### PROBLEM TO WORK ON
Among the entries that follow, how many lines contain the string "tabular"? Answer with that number only.

[Dataset excerpts]

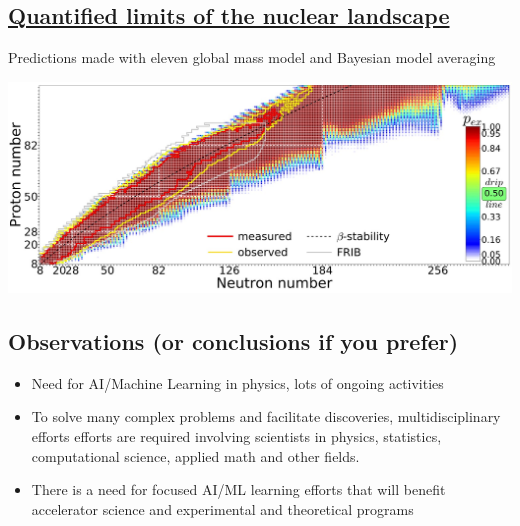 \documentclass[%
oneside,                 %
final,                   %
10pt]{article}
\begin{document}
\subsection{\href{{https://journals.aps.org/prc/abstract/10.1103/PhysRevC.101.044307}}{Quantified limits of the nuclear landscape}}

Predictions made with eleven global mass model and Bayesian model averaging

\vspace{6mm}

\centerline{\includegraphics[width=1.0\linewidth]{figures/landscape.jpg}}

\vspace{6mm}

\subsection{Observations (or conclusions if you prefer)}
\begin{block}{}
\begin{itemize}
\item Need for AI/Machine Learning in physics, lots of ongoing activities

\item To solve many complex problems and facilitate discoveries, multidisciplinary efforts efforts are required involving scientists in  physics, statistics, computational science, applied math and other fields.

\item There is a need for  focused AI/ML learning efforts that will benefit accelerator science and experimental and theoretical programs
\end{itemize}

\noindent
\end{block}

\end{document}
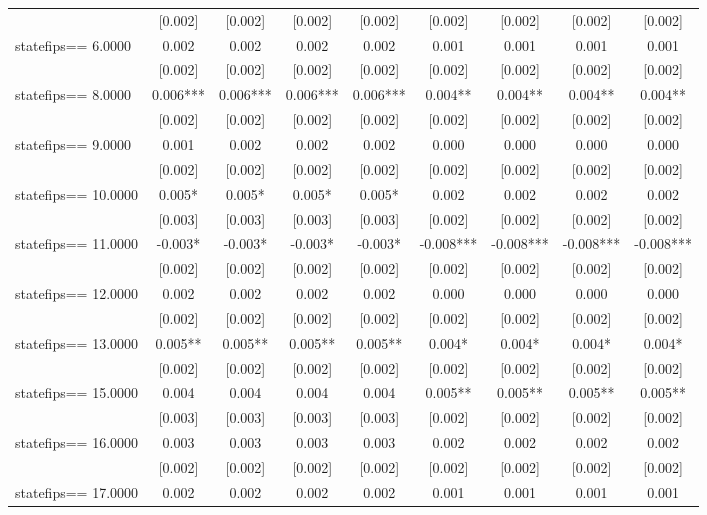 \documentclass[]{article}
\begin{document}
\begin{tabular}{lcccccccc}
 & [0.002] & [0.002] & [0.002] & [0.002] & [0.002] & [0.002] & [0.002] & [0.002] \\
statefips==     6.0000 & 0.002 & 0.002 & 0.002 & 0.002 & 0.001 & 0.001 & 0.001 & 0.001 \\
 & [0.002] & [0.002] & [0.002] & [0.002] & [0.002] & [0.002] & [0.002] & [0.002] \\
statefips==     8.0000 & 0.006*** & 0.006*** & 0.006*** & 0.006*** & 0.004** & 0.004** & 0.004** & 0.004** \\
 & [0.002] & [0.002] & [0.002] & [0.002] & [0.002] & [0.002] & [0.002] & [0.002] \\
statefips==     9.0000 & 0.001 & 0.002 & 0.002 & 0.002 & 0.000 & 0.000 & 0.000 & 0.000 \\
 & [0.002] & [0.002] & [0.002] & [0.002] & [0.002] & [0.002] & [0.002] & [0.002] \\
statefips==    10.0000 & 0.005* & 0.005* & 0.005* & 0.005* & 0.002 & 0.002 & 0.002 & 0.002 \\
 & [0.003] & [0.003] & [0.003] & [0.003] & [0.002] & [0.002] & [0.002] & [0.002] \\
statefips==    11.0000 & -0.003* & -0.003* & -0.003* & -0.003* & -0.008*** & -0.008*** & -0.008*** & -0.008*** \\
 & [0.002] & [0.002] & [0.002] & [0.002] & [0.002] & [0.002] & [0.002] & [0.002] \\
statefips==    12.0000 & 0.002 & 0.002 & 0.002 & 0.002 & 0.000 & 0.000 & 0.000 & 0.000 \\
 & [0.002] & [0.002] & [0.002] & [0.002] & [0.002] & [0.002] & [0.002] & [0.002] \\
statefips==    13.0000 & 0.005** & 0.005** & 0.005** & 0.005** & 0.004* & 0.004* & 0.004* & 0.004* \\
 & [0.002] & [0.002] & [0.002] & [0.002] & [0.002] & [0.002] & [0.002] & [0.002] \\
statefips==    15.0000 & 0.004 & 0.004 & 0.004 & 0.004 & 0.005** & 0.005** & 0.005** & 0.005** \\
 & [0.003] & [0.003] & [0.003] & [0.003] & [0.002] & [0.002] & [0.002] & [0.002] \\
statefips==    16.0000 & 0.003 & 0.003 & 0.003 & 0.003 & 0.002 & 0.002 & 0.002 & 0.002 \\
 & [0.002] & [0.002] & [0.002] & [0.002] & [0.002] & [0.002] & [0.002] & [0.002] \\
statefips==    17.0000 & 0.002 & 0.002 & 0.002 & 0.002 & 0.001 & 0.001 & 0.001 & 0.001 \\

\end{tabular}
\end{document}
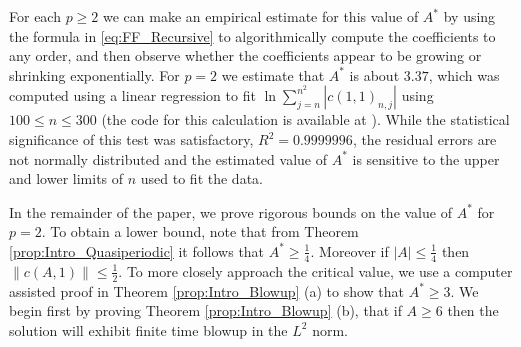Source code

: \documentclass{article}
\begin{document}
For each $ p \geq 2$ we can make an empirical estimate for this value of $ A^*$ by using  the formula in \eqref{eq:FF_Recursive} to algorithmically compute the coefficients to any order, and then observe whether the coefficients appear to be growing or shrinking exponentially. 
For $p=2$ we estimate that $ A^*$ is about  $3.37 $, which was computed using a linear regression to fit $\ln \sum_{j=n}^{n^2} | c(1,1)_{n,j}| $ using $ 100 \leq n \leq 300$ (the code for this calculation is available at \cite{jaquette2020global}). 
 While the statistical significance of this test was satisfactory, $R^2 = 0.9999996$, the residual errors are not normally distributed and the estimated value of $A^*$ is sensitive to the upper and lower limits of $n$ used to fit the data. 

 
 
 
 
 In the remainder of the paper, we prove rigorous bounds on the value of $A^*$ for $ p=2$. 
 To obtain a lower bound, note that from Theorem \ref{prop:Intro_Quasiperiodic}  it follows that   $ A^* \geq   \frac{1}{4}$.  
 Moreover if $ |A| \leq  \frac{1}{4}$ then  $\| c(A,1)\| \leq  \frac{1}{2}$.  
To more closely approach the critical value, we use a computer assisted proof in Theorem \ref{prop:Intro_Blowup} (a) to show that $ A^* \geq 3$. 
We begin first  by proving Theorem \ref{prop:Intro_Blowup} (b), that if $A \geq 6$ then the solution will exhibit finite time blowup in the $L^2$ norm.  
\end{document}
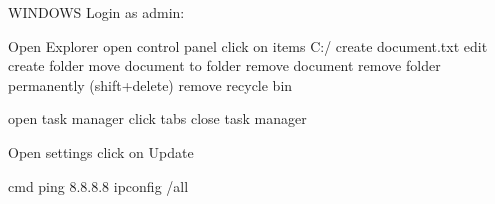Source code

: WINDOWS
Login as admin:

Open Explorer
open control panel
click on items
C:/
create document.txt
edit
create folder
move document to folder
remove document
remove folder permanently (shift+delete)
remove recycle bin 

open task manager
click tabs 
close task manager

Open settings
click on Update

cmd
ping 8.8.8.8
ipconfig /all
...
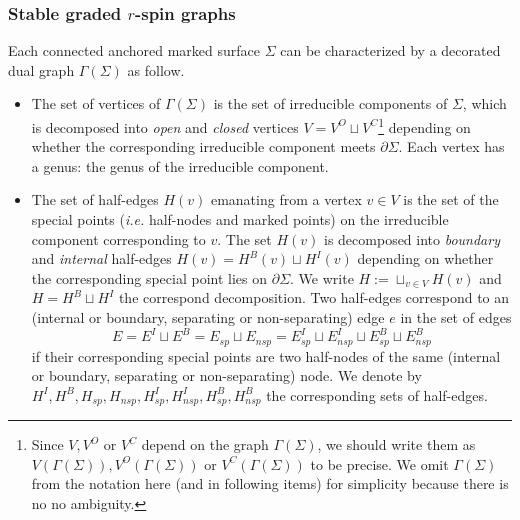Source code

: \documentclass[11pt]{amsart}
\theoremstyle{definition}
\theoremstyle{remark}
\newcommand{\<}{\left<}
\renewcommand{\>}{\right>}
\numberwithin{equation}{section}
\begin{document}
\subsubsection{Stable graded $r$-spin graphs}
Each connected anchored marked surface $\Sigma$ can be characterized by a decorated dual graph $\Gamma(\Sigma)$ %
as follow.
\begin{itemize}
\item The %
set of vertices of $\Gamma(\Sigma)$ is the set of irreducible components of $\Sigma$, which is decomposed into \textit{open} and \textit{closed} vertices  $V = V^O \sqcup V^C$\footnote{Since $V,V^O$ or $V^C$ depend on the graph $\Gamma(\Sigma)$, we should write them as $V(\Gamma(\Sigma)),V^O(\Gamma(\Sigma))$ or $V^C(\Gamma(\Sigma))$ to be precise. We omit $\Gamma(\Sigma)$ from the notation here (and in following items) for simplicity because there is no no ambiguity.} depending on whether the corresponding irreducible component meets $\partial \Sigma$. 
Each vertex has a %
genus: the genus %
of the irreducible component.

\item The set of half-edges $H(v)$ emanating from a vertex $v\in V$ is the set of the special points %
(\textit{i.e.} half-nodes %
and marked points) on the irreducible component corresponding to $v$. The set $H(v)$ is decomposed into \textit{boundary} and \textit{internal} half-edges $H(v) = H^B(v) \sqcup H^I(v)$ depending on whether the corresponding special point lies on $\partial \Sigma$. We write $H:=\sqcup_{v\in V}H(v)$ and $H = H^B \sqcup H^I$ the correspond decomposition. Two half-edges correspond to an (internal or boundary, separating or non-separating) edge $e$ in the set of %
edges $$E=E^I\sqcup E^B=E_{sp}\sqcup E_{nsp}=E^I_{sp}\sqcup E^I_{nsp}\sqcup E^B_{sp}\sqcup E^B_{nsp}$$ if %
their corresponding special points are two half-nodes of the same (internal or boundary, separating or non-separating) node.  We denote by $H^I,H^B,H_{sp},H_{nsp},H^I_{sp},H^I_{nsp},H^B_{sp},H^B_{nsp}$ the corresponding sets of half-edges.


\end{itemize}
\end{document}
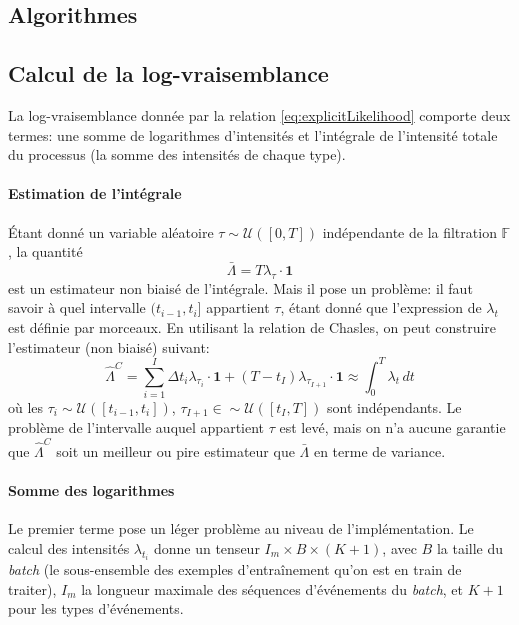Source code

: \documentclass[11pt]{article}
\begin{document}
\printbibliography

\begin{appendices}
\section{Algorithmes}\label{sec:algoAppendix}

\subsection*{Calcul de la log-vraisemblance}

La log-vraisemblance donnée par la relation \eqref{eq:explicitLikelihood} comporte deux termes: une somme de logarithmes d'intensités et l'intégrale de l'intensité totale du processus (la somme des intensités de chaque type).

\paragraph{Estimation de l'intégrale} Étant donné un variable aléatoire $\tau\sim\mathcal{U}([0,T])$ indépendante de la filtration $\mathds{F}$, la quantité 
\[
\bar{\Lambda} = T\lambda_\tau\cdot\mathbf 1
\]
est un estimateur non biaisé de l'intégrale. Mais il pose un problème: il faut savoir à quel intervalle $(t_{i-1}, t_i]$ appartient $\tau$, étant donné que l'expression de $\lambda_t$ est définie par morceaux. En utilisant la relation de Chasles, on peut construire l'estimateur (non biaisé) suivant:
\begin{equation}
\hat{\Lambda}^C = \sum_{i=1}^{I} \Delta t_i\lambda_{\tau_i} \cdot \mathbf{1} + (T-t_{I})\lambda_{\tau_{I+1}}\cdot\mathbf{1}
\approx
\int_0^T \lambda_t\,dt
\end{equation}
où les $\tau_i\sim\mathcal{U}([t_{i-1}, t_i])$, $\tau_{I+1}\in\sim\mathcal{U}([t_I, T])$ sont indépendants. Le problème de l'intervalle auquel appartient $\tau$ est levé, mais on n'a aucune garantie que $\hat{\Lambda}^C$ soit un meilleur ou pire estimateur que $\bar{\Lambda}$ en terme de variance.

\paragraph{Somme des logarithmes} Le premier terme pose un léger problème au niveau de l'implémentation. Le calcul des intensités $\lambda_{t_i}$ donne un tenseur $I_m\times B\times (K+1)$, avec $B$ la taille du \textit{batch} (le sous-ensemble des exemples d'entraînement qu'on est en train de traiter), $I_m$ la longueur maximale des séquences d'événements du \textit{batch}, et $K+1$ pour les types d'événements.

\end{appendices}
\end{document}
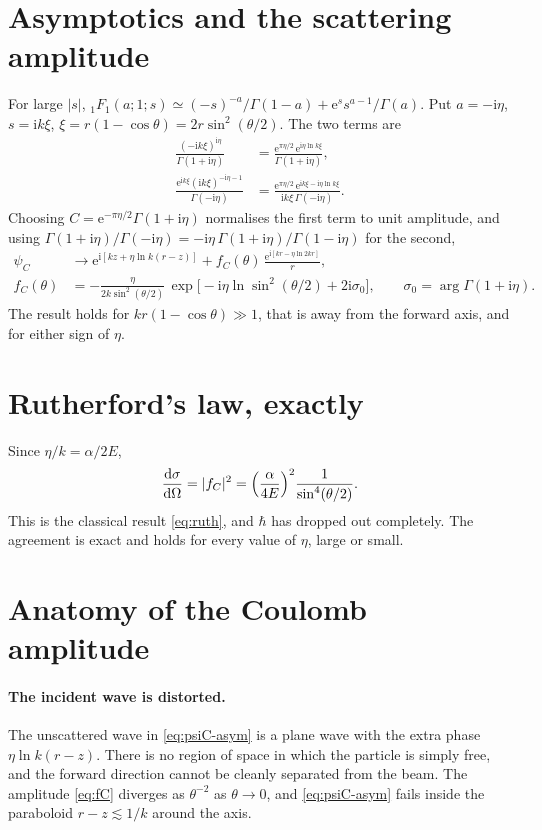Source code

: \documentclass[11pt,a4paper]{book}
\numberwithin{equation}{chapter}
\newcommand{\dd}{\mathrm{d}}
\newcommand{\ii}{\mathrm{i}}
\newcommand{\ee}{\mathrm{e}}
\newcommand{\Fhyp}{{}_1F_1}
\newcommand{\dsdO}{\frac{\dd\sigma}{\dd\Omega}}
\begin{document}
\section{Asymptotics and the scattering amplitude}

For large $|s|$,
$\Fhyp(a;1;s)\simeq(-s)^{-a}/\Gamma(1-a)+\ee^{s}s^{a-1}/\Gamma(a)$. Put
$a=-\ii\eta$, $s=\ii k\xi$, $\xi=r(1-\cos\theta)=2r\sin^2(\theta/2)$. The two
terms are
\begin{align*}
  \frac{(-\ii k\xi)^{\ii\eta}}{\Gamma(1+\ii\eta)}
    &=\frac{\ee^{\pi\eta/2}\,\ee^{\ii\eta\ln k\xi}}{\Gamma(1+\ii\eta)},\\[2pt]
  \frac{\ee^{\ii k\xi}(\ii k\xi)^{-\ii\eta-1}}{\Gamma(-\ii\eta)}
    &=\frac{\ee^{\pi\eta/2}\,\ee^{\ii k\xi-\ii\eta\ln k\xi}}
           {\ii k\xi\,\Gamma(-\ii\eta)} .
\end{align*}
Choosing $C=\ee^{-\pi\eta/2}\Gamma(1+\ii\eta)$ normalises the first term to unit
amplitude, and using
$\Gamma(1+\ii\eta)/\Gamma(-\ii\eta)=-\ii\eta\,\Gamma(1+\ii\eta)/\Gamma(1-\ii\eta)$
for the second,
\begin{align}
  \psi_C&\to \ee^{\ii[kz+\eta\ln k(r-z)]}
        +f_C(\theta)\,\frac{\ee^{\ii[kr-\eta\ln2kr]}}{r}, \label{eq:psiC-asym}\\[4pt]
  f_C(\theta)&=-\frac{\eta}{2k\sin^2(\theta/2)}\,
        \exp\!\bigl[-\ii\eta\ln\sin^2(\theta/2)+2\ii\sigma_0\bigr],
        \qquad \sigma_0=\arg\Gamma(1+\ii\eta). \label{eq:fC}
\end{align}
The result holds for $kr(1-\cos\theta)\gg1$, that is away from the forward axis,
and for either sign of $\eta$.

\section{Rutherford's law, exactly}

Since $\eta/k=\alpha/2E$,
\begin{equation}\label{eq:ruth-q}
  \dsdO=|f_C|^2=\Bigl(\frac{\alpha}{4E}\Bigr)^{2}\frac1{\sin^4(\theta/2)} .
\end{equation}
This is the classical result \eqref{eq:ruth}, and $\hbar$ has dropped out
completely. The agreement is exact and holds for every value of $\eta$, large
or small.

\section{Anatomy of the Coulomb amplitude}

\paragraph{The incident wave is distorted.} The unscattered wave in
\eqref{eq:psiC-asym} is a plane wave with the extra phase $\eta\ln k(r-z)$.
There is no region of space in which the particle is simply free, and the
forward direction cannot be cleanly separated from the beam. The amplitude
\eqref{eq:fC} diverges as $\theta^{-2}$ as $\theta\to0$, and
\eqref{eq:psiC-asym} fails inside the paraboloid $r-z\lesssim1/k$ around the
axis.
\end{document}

### SOLUTION TO THE EXERCISE
2